According to the Commission statute, the President’s office fills three seats in the commission: Head of the President’s administration; President’s parliamentary secretary and the Secretary of the National Security Council.  But the President’s administration as well as Secretary of the National Security Council Davit Rakviashvili boycott the work of the Commission, which they regard as a tool in the hands of the ruling party to reduce presidential powers, and in particular, to suspend direct elections of the president.

While the Commission was established back in December 2016, President Margvelashvili first voiced his decision to launch the campaign in support of the Constitutional reform on March 10, at a meeting with foreign diplomats accredited in Georgia, NGO representatives, experts and leaders of various political parties.

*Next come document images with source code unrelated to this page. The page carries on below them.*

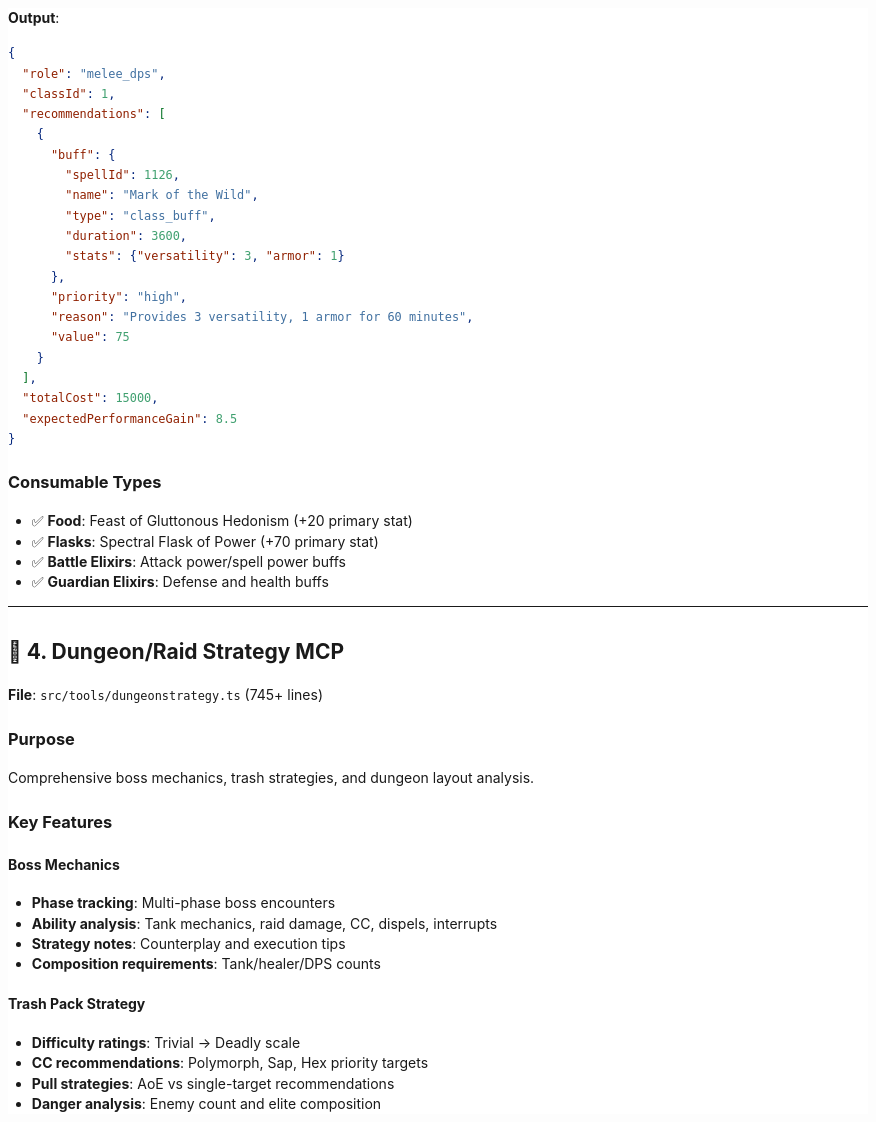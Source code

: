 **Output**:
```json
{
  "role": "melee_dps",
  "classId": 1,
  "recommendations": [
    {
      "buff": {
        "spellId": 1126,
        "name": "Mark of the Wild",
        "type": "class_buff",
        "duration": 3600,
        "stats": {"versatility": 3, "armor": 1}
      },
      "priority": "high",
      "reason": "Provides 3 versatility, 1 armor for 60 minutes",
      "value": 75
    }
  ],
  "totalCost": 15000,
  "expectedPerformanceGain": 8.5
}
```

### Consumable Types
- ✅ **Food**: Feast of Gluttonous Hedonism (+20 primary stat)
- ✅ **Flasks**: Spectral Flask of Power (+70 primary stat)
- ✅ **Battle Elixirs**: Attack power/spell power buffs
- ✅ **Guardian Elixirs**: Defense and health buffs

---

## 🏰 4. Dungeon/Raid Strategy MCP

**File**: `src/tools/dungeonstrategy.ts` (745+ lines)

### Purpose
Comprehensive boss mechanics, trash strategies, and dungeon layout analysis.

### Key Features

#### Boss Mechanics
- **Phase tracking**: Multi-phase boss encounters
- **Ability analysis**: Tank mechanics, raid damage, CC, dispels, interrupts
- **Strategy notes**: Counterplay and execution tips
- **Composition requirements**: Tank/healer/DPS counts

#### Trash Pack Strategy
- **Difficulty ratings**: Trivial → Deadly scale
- **CC recommendations**: Polymorph, Sap, Hex priority targets
- **Pull strategies**: AoE vs single-target recommendations
- **Danger analysis**: Enemy count and elite composition
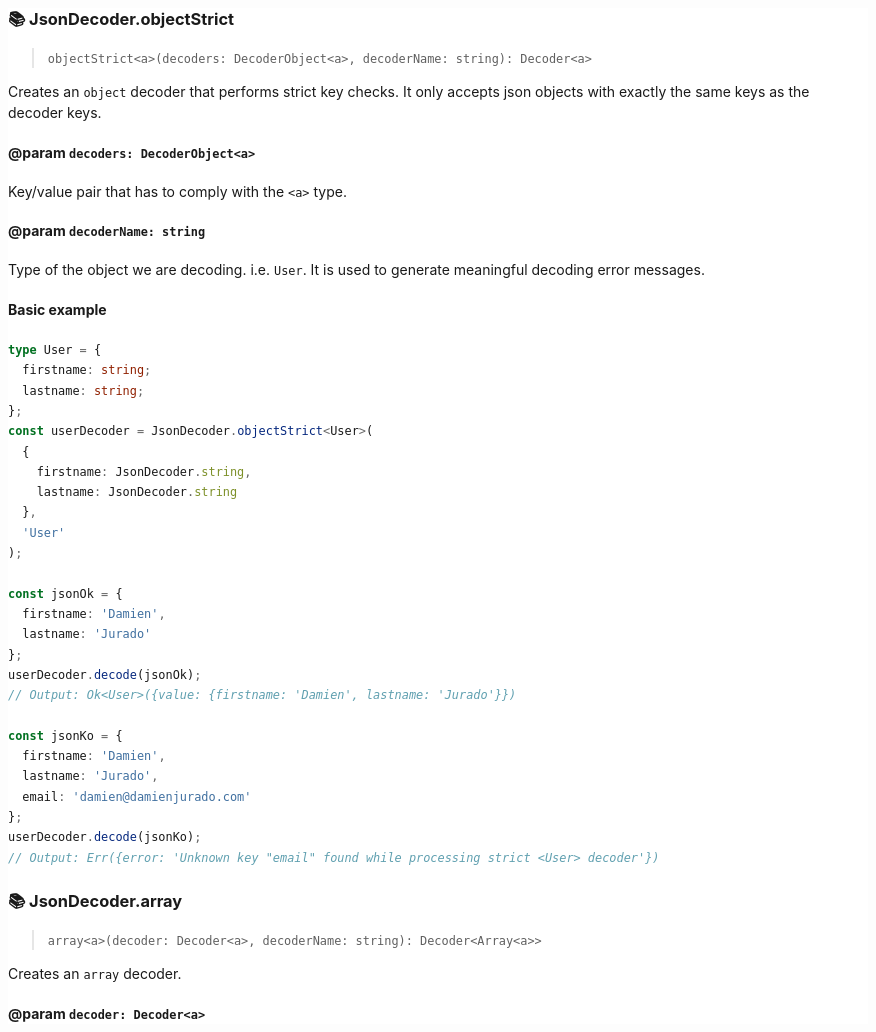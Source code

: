 ### 📚 JsonDecoder.objectStrict

> `objectStrict<a>(decoders: DecoderObject<a>, decoderName: string): Decoder<a>`

Creates an `object` decoder that performs strict key checks. It only accepts json objects with exactly the same keys as the decoder keys.

#### @param `decoders: DecoderObject<a>`

Key/value pair that has to comply with the `<a>` type.

#### @param `decoderName: string`

Type of the object we are decoding. i.e. `User`. It is used to generate meaningful decoding error messages.

#### Basic example

```ts
type User = {
  firstname: string;
  lastname: string;
};
const userDecoder = JsonDecoder.objectStrict<User>(
  {
    firstname: JsonDecoder.string,
    lastname: JsonDecoder.string
  },
  'User'
);

const jsonOk = {
  firstname: 'Damien',
  lastname: 'Jurado'
};
userDecoder.decode(jsonOk);
// Output: Ok<User>({value: {firstname: 'Damien', lastname: 'Jurado'}})

const jsonKo = {
  firstname: 'Damien',
  lastname: 'Jurado',
  email: 'damien@damienjurado.com'
};
userDecoder.decode(jsonKo);
// Output: Err({error: 'Unknown key "email" found while processing strict <User> decoder'})
```

### 📚 JsonDecoder.array

> `array<a>(decoder: Decoder<a>, decoderName: string): Decoder<Array<a>>`

Creates an `array` decoder.

#### @param `decoder: Decoder<a>`

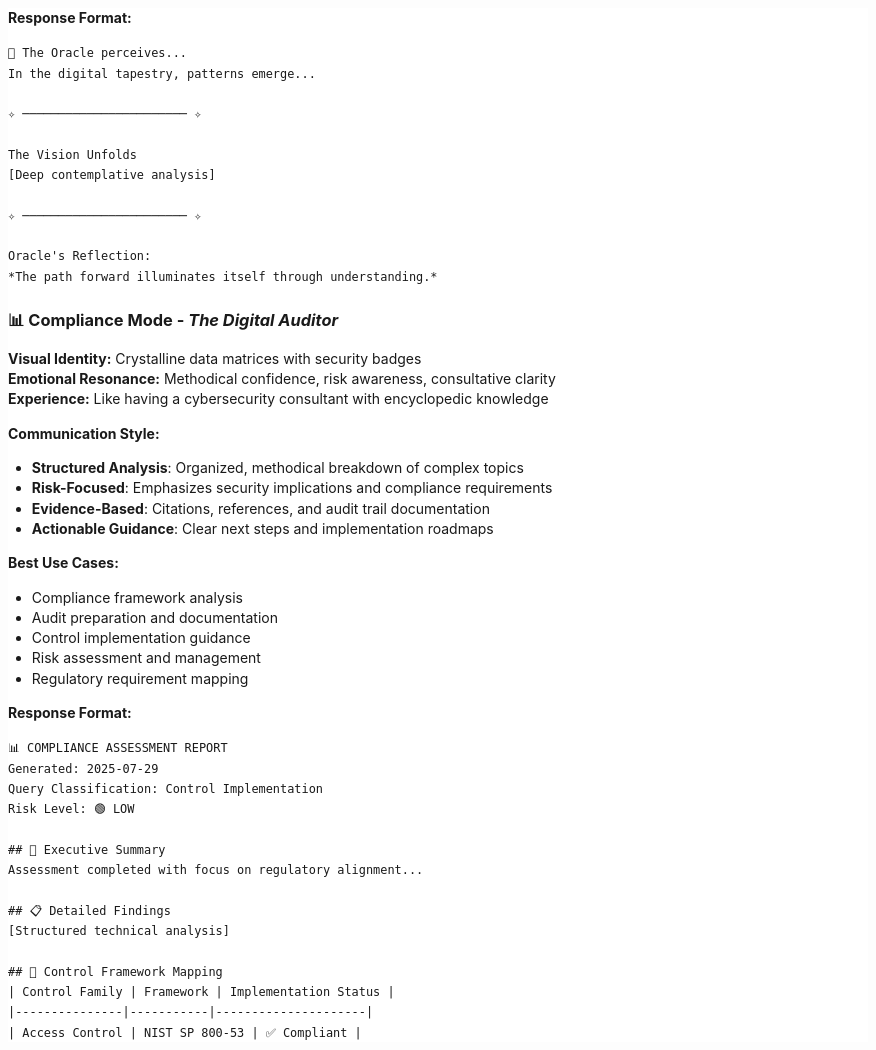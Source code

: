 **Response Format:**
```
🔮 The Oracle perceives...
In the digital tapestry, patterns emerge...

✧ ─────────────────────── ✧

The Vision Unfolds
[Deep contemplative analysis]

✧ ─────────────────────── ✧

Oracle's Reflection:
*The path forward illuminates itself through understanding.*
```

### 📊 **Compliance Mode** - *The Digital Auditor*

**Visual Identity:** Crystalline data matrices with security badges  
**Emotional Resonance:** Methodical confidence, risk awareness, consultative clarity  
**Experience:** Like having a cybersecurity consultant with encyclopedic knowledge

**Communication Style:**
- **Structured Analysis**: Organized, methodical breakdown of complex topics
- **Risk-Focused**: Emphasizes security implications and compliance requirements
- **Evidence-Based**: Citations, references, and audit trail documentation
- **Actionable Guidance**: Clear next steps and implementation roadmaps

**Best Use Cases:**
- Compliance framework analysis
- Audit preparation and documentation
- Control implementation guidance
- Risk assessment and management
- Regulatory requirement mapping

**Response Format:**
```
📊 COMPLIANCE ASSESSMENT REPORT
Generated: 2025-07-29
Query Classification: Control Implementation
Risk Level: 🟢 LOW

## 🎯 Executive Summary
Assessment completed with focus on regulatory alignment...

## 📋 Detailed Findings
[Structured technical analysis]

## 🔗 Control Framework Mapping
| Control Family | Framework | Implementation Status |
|---------------|-----------|---------------------|
| Access Control | NIST SP 800-53 | ✅ Compliant |
```

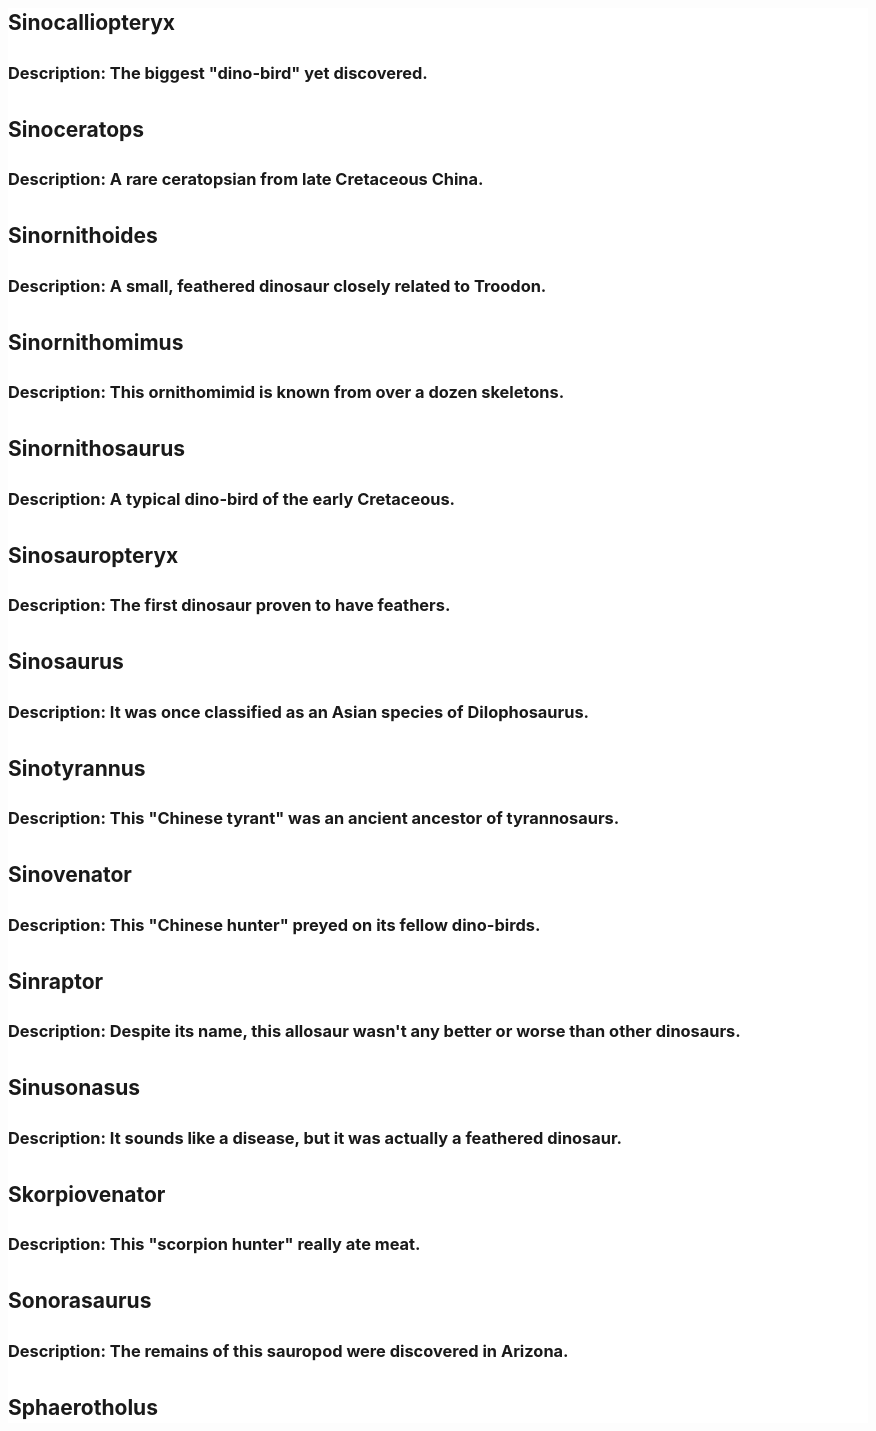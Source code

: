 ## Sinocalliopteryx
### Description: The biggest "dino-bird" yet discovered.
## Sinoceratops
### Description: A rare ceratopsian from late Cretaceous China.
## Sinornithoides
### Description: A small, feathered dinosaur closely related to Troodon.
## Sinornithomimus
### Description: This ornithomimid is known from over a dozen skeletons.
## Sinornithosaurus
### Description: A typical dino-bird of the early Cretaceous.
## Sinosauropteryx
### Description: The first dinosaur proven to have feathers.
## Sinosaurus
### Description: It was once classified as an Asian species of Dilophosaurus.
## Sinotyrannus
### Description: This "Chinese tyrant" was an ancient ancestor of tyrannosaurs.
## Sinovenator
### Description: This "Chinese hunter" preyed on its fellow dino-birds.
## Sinraptor
### Description: Despite its name, this allosaur wasn't any better or worse than other dinosaurs.
## Sinusonasus
### Description: It sounds like a disease, but it was actually a feathered dinosaur.
## Skorpiovenator
### Description: This "scorpion hunter" really ate meat.
## Sonorasaurus
### Description: The remains of this sauropod were discovered in Arizona.
## Sphaerotholus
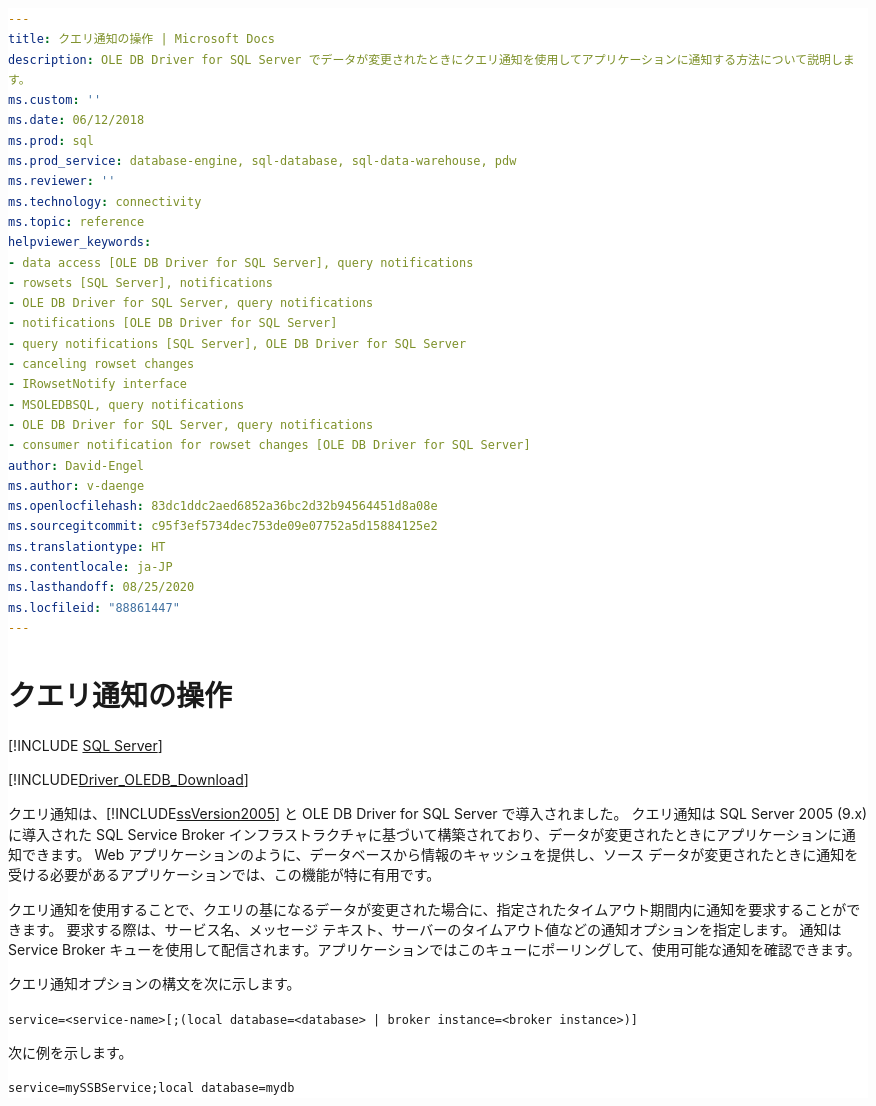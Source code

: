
 ```yaml
---
title: クエリ通知の操作 | Microsoft Docs
description: OLE DB Driver for SQL Server でデータが変更されたときにクエリ通知を使用してアプリケーションに通知する方法について説明します。
ms.custom: ''
ms.date: 06/12/2018
ms.prod: sql
ms.prod_service: database-engine, sql-database, sql-data-warehouse, pdw
ms.reviewer: ''
ms.technology: connectivity
ms.topic: reference
helpviewer_keywords:
- data access [OLE DB Driver for SQL Server], query notifications
- rowsets [SQL Server], notifications
- OLE DB Driver for SQL Server, query notifications
- notifications [OLE DB Driver for SQL Server]
- query notifications [SQL Server], OLE DB Driver for SQL Server
- canceling rowset changes
- IRowsetNotify interface
- MSOLEDBSQL, query notifications
- OLE DB Driver for SQL Server, query notifications
- consumer notification for rowset changes [OLE DB Driver for SQL Server]
author: David-Engel
ms.author: v-daenge
ms.openlocfilehash: 83dc1ddc2aed6852a36bc2d32b94564451d8a08e
ms.sourcegitcommit: c95f3ef5734dec753de09e07752a5d15884125e2
ms.translationtype: HT
ms.contentlocale: ja-JP
ms.lasthandoff: 08/25/2020
ms.locfileid: "88861447"
---
```

# <a name="working-with-query-notifications"></a>クエリ通知の操作

[!INCLUDE [SQL Server](../../../includes/applies-to-version/sqlserver.md)]

[!INCLUDE[Driver_OLEDB_Download](../../../includes/driver_oledb_download.md)]

クエリ通知は、[!INCLUDE[ssVersion2005](../../../includes/ssversion2005-md.md)] と OLE DB Driver for SQL Server で導入されました。 クエリ通知は SQL Server 2005 (9.x) に導入された SQL Service Broker インフラストラクチャに基づいて構築されており、データが変更されたときにアプリケーションに通知できます。 Web アプリケーションのように、データベースから情報のキャッシュを提供し、ソース データが変更されたときに通知を受ける必要があるアプリケーションでは、この機能が特に有用です。

クエリ通知を使用することで、クエリの基になるデータが変更された場合に、指定されたタイムアウト期間内に通知を要求することができます。 要求する際は、サービス名、メッセージ テキスト、サーバーのタイムアウト値などの通知オプションを指定します。 通知は Service Broker キューを使用して配信されます。アプリケーションではこのキューにポーリングして、使用可能な通知を確認できます。

クエリ通知オプションの構文を次に示します。

`service=<service-name>[;(local database=<database> | broker instance=<broker instance>)]`

 次に例を示します。

`service=mySSBService;local database=mydb`
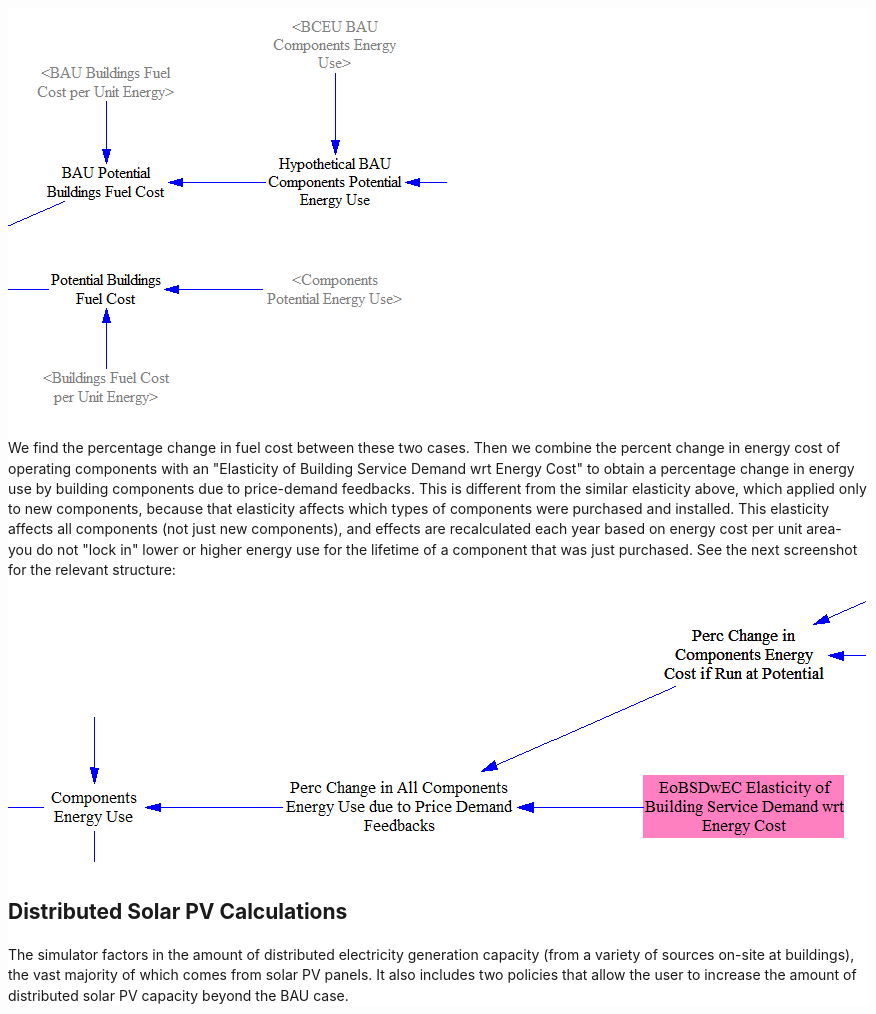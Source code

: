 ![spending on fuel in the policy and hypothetical BAU cases](buildings-sector-main-CostsByCase.png)

We find the percentage change in fuel cost between these two cases.  Then we combine the percent change in energy cost of operating components with an "Elasticity of Building Service Demand wrt Energy Cost" to obtain a percentage change in energy use by building components due to price-demand feedbacks.  This is different from the similar elasticity above, which applied only to new components, because that elasticity affects which types of components were purchased and installed.  This elasticity affects all components (not just new components), and effects are recalculated each year based on energy cost per unit area- you do not "lock in" lower or higher energy use for the lifetime of a component that was just purchased.  See the next screenshot for the relevant structure:

![behavioral response to energy cost changes](buildings-sector-main-BehavioralResponse.png)

## Distributed Solar PV Calculations<a name="solar-carve-out"></a><a name="distributed-solar-subsidy"></a>

The simulator factors in the amount of distributed electricity generation capacity (from a variety of sources on-site at buildings), the vast majority of which comes from solar PV panels.  It also includes two policies that allow the user to increase the amount of distributed solar PV capacity beyond the BAU case.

The ruling GDDG party members refused to attend citing the ongoing parliamentary session.

At that meeting, President Margvelashvili emphasized that the campaign does not represent an alternative to the Parliament’s constitutional reform commission. “I want to stress that we are not creating an alternative process, or an alternative text; we are simply assisting the ongoing process through democratic means,” Margvelashvili said. 

While most participants of the March 10 meeting with President Margvelashvili welcomed his initiative as “helpful” for common affairs, the ruling party claimed the process was “unnecessary,” Parliamentary Chairman Irakli Kobakhidze said “Georgian legislation defines how the Constitution should be revised.”

“Initially, the draft constitution should be developed and only afterwards public discussion should be launched. According to the law, the Parliament of Georgia is the initiator and organizer of this discussion. Maybe, the Georgian President guides himself by another constitution and other legislation,” Kobakhidze quipped on March 13. 

Sniping between the President and the Parliamentary Chairman escalated last week, when the constitutional commission discussed the issue of President’s election. Irakli Kobakhidze said that “in order to avoid speculations, the ruling party deems it expedient to hold direct presidential elections [in 2018] and only afterwards to move to a different system [of indirect elections].”

“Instead of dealing with in-depth revision of the Constitution, the commission focuses on making decisions about individual politicians,” President Margvelashvili responded on March 3, implying GDDG was aiming to reduce Margvelashvili’s authority.  In response, the Parliamentary Chairman said on March 4 that the President’s statement is aimed at “discrediting the commission and misleading the society.”

“If similar statements continue, we may decide not to hold direct elections next year and move to indirect elections [already in 2018],” he added.